-------- EXTRACTED ENTRIES --------
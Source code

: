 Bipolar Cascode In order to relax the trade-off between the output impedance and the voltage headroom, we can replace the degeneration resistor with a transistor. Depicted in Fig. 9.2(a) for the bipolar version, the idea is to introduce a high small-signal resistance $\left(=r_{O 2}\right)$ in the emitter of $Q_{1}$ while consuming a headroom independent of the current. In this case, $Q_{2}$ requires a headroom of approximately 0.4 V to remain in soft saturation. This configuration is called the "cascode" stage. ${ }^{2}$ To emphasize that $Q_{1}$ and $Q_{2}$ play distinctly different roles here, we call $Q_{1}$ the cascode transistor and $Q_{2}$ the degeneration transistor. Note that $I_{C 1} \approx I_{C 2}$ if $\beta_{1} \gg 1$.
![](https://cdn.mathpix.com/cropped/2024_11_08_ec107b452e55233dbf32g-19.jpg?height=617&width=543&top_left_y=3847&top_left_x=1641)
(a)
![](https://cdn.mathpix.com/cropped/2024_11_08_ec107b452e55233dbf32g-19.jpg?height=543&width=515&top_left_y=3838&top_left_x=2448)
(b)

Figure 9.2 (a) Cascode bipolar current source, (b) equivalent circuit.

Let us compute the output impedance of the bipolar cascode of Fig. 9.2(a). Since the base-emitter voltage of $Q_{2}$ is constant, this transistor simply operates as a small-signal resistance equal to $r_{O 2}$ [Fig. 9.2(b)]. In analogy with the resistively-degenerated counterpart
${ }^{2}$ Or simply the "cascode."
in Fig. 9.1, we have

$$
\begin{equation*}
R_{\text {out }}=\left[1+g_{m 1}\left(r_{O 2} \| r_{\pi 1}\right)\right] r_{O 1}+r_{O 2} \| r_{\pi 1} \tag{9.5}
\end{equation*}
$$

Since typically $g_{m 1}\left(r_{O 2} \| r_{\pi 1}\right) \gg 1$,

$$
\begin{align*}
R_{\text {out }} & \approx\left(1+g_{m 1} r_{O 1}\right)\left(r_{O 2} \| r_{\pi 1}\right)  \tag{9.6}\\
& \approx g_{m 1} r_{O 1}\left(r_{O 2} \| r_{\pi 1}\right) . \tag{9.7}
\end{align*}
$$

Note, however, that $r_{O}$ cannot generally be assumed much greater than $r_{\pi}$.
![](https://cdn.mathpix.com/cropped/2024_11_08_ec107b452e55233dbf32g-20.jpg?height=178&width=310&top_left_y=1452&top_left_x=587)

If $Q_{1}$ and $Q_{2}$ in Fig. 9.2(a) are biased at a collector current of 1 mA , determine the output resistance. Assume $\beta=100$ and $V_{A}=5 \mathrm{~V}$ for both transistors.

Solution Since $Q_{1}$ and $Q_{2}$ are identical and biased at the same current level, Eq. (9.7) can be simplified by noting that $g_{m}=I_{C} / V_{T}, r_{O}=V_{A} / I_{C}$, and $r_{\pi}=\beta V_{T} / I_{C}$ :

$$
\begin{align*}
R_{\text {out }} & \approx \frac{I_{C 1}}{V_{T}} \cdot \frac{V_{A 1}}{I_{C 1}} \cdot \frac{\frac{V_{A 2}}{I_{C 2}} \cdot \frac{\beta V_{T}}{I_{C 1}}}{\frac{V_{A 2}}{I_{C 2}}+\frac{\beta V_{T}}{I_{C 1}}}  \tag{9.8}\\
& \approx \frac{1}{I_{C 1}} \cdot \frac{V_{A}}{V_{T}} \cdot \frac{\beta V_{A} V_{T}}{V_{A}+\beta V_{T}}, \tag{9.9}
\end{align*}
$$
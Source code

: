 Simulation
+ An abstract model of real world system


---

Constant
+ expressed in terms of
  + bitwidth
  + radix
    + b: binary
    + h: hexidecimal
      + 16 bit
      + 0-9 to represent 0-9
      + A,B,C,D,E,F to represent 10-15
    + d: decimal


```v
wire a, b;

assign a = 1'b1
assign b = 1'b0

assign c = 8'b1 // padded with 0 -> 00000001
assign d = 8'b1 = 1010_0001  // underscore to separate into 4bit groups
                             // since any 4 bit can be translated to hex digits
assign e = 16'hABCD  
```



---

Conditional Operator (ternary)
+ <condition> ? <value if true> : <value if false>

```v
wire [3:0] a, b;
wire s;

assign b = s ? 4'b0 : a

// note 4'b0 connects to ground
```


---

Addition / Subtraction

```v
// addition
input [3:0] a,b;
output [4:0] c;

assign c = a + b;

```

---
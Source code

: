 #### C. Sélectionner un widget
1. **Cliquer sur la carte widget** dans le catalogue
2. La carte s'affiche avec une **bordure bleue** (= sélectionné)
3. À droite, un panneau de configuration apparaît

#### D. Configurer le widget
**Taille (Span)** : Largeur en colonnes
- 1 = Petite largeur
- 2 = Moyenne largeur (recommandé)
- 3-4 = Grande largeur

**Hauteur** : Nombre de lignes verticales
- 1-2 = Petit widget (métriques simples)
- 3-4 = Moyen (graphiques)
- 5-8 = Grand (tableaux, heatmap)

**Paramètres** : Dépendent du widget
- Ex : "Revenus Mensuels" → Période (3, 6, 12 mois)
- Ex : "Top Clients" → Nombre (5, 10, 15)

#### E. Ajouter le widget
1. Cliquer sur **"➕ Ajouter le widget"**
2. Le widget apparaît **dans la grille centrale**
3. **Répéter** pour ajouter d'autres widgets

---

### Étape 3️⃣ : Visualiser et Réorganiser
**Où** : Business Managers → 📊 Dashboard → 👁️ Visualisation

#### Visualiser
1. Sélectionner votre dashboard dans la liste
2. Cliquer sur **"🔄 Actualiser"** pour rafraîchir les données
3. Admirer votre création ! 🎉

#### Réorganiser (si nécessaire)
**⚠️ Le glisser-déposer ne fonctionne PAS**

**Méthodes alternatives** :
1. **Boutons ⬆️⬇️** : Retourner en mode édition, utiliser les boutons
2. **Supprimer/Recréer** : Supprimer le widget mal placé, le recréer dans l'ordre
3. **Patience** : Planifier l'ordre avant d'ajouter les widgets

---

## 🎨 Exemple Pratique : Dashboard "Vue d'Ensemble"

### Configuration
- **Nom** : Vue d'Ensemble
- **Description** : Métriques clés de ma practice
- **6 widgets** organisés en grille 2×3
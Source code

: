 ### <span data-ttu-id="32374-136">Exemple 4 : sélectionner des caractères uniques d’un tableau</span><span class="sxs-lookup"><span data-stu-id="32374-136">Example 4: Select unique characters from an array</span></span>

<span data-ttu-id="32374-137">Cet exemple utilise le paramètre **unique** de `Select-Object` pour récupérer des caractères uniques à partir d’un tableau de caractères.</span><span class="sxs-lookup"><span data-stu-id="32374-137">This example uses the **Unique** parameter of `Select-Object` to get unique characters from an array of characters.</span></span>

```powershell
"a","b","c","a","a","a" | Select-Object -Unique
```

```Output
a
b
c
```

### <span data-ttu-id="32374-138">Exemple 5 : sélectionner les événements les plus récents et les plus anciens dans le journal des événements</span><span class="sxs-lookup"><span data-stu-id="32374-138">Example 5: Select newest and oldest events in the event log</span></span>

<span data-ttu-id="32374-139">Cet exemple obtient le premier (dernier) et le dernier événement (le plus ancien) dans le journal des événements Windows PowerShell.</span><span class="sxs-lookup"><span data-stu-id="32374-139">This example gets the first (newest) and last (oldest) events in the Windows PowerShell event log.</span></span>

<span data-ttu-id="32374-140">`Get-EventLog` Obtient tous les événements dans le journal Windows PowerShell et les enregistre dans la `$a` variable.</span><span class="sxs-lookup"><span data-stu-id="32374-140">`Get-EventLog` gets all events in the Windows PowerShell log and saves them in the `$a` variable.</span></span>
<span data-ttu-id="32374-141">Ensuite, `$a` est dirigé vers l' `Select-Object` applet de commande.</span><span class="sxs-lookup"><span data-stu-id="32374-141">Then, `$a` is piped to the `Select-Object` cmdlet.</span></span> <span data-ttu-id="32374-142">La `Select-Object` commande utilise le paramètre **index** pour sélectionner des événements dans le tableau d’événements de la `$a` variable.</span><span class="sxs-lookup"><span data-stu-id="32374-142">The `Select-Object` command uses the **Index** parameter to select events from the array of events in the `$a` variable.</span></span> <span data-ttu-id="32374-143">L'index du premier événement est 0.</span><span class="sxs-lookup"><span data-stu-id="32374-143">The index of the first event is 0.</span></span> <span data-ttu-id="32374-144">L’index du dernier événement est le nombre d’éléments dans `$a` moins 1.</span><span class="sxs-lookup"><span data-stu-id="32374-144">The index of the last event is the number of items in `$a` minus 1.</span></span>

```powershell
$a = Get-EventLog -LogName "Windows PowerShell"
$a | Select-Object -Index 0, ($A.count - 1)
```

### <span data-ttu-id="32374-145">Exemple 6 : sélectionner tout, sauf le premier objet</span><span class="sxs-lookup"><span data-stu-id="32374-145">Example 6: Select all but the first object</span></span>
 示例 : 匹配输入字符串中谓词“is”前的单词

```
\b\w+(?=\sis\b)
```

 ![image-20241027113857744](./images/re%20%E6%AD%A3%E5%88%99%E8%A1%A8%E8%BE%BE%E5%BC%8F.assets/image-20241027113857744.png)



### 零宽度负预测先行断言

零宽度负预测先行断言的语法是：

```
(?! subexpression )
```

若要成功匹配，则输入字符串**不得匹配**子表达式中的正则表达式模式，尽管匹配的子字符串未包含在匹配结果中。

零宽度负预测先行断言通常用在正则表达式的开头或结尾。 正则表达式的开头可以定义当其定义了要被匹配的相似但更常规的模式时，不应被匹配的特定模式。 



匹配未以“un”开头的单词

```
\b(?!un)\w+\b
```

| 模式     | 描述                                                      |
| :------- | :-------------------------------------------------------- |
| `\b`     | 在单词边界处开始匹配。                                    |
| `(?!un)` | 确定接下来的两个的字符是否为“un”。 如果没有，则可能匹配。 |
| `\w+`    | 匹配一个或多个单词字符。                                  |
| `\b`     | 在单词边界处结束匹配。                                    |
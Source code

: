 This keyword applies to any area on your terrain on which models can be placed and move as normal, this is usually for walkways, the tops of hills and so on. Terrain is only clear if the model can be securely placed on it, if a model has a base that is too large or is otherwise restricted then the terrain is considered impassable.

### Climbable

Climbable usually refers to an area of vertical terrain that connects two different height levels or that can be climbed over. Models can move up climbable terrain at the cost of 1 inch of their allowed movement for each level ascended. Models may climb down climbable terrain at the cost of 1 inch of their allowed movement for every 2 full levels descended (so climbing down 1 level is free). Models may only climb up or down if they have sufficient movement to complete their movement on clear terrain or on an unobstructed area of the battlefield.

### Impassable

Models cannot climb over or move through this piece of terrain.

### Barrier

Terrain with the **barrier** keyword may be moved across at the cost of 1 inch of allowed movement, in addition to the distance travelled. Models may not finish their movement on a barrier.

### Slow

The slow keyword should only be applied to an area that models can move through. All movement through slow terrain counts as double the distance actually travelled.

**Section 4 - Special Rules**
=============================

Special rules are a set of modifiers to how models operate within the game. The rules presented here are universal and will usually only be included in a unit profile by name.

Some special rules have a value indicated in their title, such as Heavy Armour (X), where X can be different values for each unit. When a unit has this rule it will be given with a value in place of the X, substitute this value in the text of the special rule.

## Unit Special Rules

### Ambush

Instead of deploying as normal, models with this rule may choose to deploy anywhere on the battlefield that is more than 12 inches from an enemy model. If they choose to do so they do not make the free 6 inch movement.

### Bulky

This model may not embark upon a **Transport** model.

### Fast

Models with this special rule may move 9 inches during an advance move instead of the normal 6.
--------
TASK PROMPT: Among the records, find every line with the word "simply" and copy it.

TASK ANSWER:
Let us compute the output impedance of the bipolar cascode of Fig. 9.2(a). Since the base-emitter voltage of $Q_{2}$ is constant, this transistor simply operates as a small-signal resistance equal to $r_{O 2}$ [Fig. 9.2(b)]. In analogy with the resistively-degenerated counterpart
${ }^{2}$ Or simply the "cascode."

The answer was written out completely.